2019-01-24 Thread STINNER Victor


STINNER Victor  added the comment:

I discussed the following issue with Florian Weimer (who works on the glibc):
---
$ cat test.c
#include 

int main(int argc, char *argv[], char *envp[]) {
return posix_spawn(0, "non-existing", 0, 0, argv, envp);
}

$ aarch64-linux-gnu-gcc -static test.c
$ qemu-aarch64 ./a.out
$ echo $?
0
---

While the parent gets a "success", in subprocess we get the pid and later read 
the exit status of the child process. Even if posix_spawn() doesn't report a 
failure, waitpid() will still report a failure. It's a subtle behavior change. 
I'm not sure yet if it's acceptable for Python in term of semantics:

* without posix_spawn(), subprocess.Popen constructor raises FileNotFoundError: 
the parent knows that the execution failed because the program doesn't exist
* with posix_spawn() with the vfork bug, subprocess.Popen succeed but 
Popen.wait() returns something like exit code 127. The parent doesn't know if 
the child process explcitly used exit(127) or if execv() failed.

Does the difference matters?
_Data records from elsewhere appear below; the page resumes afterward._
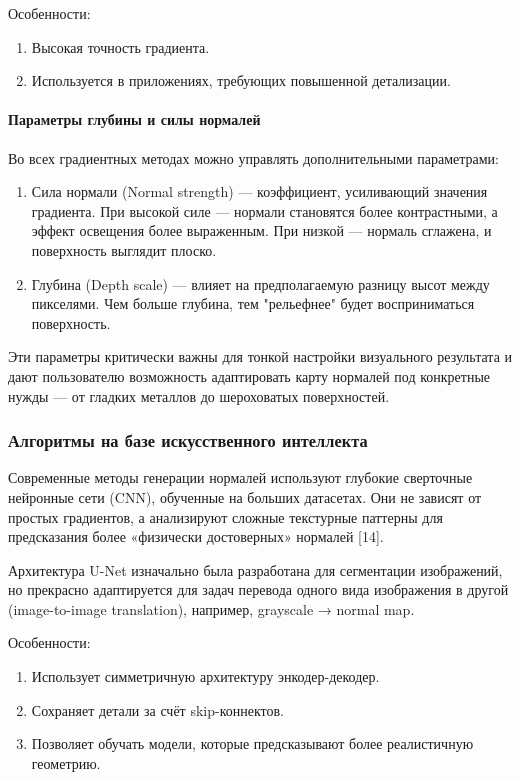 Особенности:
\begin{enumerate}
	\item Высокая точность градиента.
	\item Используется в приложениях, требующих повышенной детализации.
\end{enumerate}
\paragraph{Параметры глубины и силы нормалей}

Во всех градиентных методах можно управлять дополнительными параметрами:
\begin{enumerate}
	\item Сила нормали (Normal strength) — коэффициент, усиливающий значения градиента. При высокой силе — нормали становятся более контрастными, а эффект освещения более выраженным. При низкой — нормаль сглажена, и поверхность выглядит плоско.
	\item Глубина (Depth scale) — влияет на предполагаемую разницу высот между пикселями. Чем больше глубина, тем "рельефнее" будет восприниматься поверхность.
\end{enumerate}

Эти параметры критически важны для тонкой настройки визуального результата и дают пользователю возможность адаптировать карту нормалей под конкретные нужды — от гладких металлов до шероховатых поверхностей.

\subsubsection{Алгоритмы на базе искусственного интеллекта}

Современные методы генерации нормалей используют глубокие сверточные нейронные сети (CNN), обученные на больших датасетах. Они не зависят от простых градиентов, а анализируют сложные текстурные паттерны для предсказания более «физически достоверных» нормалей [14].

Архитектура U-Net изначально была разработана для сегментации изображений, но прекрасно адаптируется для задач перевода одного вида изображения в другой (image-to-image translation), например, grayscale → normal map.

Особенности:
\begin{enumerate}
	\item Использует симметричную архитектуру энкодер-декодер.
	\item Сохраняет детали за счёт skip-коннектов.
	\item Позволяет обучать модели, которые предсказывают более реалистичную геометрию.
\end{enumerate}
The bug only occurs in some very specific cases:

* WSL
* QEMU User Emulation

Are these use cases common enough to block the whole idea of using 
posix_spawn() on Linux. I don't think so. I really want to use posix_spawn() 
for best performances! Moreover, I expect that glibc implementation of 
posix_spawn() is safer than Python _posixsubprocess. The glibc has access to 
low-level stuff like it's internal signals, cancellation points, etc. 
_posixsubprocess is more generic and doesn't worry about such low-level stuff, 
whereas they might cause bad surprised.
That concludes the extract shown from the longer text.